> _Work instructions_
Your task is to repeat the records exactly from the line containing "Tag: v6.1 (commit" onward, through the final line.

> _Supplied information_
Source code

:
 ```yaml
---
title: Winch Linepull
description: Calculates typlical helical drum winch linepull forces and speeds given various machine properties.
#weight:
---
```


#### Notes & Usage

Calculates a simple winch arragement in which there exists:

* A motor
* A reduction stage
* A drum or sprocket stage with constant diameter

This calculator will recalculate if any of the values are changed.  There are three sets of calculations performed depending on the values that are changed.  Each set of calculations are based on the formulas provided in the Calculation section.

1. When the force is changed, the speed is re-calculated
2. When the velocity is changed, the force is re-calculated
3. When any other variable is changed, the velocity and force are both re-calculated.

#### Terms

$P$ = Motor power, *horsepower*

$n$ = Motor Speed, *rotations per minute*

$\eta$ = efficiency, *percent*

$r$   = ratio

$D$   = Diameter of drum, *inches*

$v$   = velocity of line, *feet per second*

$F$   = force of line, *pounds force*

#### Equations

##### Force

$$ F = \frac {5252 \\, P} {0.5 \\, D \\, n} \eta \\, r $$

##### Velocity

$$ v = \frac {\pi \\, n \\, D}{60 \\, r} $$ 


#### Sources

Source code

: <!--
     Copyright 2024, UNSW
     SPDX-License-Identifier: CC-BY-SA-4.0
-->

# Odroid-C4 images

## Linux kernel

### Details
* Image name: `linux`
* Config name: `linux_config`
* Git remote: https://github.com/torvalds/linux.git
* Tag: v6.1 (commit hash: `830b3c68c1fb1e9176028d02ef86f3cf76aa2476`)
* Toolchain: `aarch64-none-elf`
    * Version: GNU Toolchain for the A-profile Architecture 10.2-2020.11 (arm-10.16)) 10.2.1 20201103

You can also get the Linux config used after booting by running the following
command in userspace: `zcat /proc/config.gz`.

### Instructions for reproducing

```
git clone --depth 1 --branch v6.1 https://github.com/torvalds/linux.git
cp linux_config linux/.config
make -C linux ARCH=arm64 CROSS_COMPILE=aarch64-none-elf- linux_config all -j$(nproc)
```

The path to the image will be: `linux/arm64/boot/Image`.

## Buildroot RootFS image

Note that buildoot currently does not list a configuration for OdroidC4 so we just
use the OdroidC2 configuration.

> _Reply to the exercise_
* Tag: v6.1 (commit hash: `830b3c68c1fb1e9176028d02ef86f3cf76aa2476`)
* Toolchain: `aarch64-none-elf`
    * Version: GNU Toolchain for the A-profile Architecture 10.2-2020.11 (arm-10.16)) 10.2.1 20201103

You can also get the Linux config used after booting by running the following
command in userspace: `zcat /proc/config.gz`.

### Instructions for reproducing

```
git clone --depth 1 --branch v6.1 https://github.com/torvalds/linux.git
cp linux_config linux/.config
make -C linux ARCH=arm64 CROSS_COMPILE=aarch64-none-elf- linux_config all -j$(nproc)
```

The path to the image will be: `linux/arm64/boot/Image`.

## Buildroot RootFS image

Note that buildoot currently does not list a configuration for OdroidC4 so we just
use the OdroidC2 configuration.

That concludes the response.